Olympus Digital E-300 Kit review
The E-300 is one of the oldest models on test and uses the Four-Thirds lens mount, which is a relatively new system developed by Olympus, Fujifilm and Kodak. It means there isn’t a wide choice of lenses available yet – Nikon and Canon have a massive range on offer.
A bigger problem for some will be the E-300’s looks. While aesthetics aren’t everything, this is clearly the ugliest digital SLR we’ve seen. It’s longer and shorter than others because of the odd mirror system, which directs the image to the side before upwards, resulting in an off-centre optical viewfinder. It’s also the heaviest here, tipping the scales at 935g.
The 14-45mm kit lens may sound wider than others, but this is due to the 2x focal length multiplier – it’s 28-90mm in 35mm terms. Oddly, focus isn’t truly manual – the ring is electronic and you have to use the menu to switch focus modes. It works, but takes longer to focus than others. The final gripe is the lack of a full printed manual – you’ll have to view the manual on CD for advanced functions.
What we do like is the exposure and other information shown on the 1.8in TFT. Every oft-used setting can be changed without trawling through menus – you simply hold down the relevant button and rotate the jog dial. It’s only a shame the dial is on the back rather than the front: your thumb can’t hold down a button on the right as well as rotate the wheel.
We also like the self-cleaning sensor, which literally shakes any dust off. This is good news, as it means there’s less chance of you damaging the sensor. Like the Dynax 5D, you can choose a colour temperature from a range, but we found the auto white balance did a good job.

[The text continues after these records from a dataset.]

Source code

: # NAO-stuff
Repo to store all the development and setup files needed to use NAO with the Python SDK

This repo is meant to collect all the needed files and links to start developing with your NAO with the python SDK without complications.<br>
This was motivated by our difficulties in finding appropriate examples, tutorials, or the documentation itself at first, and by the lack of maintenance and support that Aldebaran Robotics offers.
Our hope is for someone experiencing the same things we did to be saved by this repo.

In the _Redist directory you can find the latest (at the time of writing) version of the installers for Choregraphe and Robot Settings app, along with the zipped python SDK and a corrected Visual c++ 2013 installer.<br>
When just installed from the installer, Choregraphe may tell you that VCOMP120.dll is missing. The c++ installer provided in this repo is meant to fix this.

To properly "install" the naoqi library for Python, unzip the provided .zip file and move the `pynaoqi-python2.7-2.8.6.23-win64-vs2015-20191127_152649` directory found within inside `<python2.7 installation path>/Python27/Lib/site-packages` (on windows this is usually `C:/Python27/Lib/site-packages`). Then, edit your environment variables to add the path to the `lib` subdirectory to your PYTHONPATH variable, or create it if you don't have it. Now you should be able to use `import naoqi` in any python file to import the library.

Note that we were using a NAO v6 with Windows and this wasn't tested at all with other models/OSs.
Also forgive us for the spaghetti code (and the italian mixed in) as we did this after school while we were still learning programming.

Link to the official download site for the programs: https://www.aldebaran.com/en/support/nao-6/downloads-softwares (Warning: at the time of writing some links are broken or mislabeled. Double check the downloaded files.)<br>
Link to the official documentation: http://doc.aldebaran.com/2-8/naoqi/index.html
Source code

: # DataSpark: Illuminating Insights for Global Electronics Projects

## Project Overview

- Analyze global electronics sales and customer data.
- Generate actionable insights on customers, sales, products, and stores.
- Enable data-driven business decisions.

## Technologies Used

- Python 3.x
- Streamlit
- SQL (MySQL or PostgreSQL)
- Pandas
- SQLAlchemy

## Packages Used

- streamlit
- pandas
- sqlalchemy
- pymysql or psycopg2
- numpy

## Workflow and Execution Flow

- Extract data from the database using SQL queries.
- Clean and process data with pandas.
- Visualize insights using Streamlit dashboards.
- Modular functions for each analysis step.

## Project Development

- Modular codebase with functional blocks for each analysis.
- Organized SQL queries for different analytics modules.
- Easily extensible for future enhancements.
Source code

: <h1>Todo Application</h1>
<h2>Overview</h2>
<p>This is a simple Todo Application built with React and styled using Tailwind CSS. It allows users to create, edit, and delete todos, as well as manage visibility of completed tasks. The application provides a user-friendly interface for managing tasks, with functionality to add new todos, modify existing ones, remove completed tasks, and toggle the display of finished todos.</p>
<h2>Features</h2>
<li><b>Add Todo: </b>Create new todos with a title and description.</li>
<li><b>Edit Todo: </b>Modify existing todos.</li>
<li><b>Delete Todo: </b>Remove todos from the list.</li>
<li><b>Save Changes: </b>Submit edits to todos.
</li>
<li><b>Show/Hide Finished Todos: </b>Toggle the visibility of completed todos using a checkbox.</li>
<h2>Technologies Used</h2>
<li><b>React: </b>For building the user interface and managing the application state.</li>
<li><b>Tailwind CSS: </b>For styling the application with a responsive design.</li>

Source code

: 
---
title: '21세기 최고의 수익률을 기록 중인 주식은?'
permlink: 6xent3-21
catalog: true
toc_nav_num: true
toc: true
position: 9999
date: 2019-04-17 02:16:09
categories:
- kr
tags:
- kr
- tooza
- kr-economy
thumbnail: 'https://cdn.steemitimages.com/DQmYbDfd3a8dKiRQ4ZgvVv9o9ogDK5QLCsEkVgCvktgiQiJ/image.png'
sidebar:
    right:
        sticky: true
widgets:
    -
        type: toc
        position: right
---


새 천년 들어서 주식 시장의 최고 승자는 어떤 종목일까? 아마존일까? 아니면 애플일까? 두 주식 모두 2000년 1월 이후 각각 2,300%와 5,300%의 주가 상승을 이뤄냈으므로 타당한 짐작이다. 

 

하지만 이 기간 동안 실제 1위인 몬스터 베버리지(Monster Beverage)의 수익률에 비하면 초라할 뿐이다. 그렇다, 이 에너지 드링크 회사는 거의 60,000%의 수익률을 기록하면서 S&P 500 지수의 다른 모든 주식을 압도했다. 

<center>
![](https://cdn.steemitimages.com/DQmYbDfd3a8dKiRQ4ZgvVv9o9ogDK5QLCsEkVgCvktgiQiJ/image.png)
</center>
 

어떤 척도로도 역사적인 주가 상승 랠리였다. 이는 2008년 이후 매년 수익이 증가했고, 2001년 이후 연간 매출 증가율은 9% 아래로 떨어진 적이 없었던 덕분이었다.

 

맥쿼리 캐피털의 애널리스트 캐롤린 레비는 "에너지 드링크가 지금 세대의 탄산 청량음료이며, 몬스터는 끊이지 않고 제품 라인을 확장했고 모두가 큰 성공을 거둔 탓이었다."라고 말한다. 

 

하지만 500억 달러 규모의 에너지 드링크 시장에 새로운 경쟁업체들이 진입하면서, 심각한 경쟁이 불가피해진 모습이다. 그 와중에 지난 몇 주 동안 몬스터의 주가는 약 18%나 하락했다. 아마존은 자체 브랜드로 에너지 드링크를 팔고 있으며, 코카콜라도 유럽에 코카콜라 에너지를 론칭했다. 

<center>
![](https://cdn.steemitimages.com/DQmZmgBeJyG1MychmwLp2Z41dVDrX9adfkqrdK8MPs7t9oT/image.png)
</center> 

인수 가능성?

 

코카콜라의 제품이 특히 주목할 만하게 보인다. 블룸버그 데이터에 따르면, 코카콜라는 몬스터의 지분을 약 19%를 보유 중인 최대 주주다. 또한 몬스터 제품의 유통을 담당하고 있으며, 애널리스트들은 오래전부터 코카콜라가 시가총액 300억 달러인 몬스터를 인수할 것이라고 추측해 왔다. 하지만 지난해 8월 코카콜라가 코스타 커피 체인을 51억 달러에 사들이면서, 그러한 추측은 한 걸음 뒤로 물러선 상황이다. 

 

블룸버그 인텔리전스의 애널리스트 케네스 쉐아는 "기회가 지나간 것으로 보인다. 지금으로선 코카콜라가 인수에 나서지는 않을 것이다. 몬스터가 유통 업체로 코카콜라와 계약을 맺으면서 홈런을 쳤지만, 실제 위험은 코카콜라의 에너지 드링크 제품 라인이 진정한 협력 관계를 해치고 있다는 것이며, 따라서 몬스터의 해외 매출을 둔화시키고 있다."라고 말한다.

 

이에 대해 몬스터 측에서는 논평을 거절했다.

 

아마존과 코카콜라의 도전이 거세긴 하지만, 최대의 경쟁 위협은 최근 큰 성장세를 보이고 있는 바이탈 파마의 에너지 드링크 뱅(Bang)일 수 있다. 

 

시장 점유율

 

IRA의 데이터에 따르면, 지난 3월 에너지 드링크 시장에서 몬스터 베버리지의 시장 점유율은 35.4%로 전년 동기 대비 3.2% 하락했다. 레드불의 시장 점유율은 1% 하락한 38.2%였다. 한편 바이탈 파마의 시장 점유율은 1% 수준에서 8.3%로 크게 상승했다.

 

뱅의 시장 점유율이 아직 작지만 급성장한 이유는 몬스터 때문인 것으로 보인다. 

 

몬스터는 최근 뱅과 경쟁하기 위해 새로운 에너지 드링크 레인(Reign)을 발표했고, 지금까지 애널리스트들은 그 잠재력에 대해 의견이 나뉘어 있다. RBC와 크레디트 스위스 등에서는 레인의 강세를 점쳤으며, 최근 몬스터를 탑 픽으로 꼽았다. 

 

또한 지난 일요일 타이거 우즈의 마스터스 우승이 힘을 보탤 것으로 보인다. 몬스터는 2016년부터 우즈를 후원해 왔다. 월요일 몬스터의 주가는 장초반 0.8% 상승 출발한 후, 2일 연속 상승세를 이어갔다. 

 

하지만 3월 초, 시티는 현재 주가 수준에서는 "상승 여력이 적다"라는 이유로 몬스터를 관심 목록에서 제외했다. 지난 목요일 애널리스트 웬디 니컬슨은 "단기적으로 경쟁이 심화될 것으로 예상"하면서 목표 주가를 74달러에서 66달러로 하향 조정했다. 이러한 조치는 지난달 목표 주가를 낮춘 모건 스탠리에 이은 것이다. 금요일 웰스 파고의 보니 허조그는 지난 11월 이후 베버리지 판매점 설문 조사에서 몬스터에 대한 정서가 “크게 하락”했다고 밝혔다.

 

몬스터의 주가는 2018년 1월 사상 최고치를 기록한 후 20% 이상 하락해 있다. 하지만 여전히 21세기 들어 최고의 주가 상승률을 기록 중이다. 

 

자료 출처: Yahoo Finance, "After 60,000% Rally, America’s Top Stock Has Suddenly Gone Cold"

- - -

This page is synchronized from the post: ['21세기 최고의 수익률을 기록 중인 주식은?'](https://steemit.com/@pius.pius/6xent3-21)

However, image quality was average. Resolution was disappointing considering the 8-megapixel sensor; the Canon’s images were much sharper. Colours and saturation were fine, but in low light, the E-300 always wanted to underexpose images. You have to enable the ISO boost option in the menu to access anything over ISO 400, and we can see why. Noise at ISO 800 was more pronounced than others – we’d only use images taken at up to ISO 400.
Ultimately, there’s no contest between the Olympus and Nikon. The D50 has better image quality, is lighter and offers a wider choice of lenses.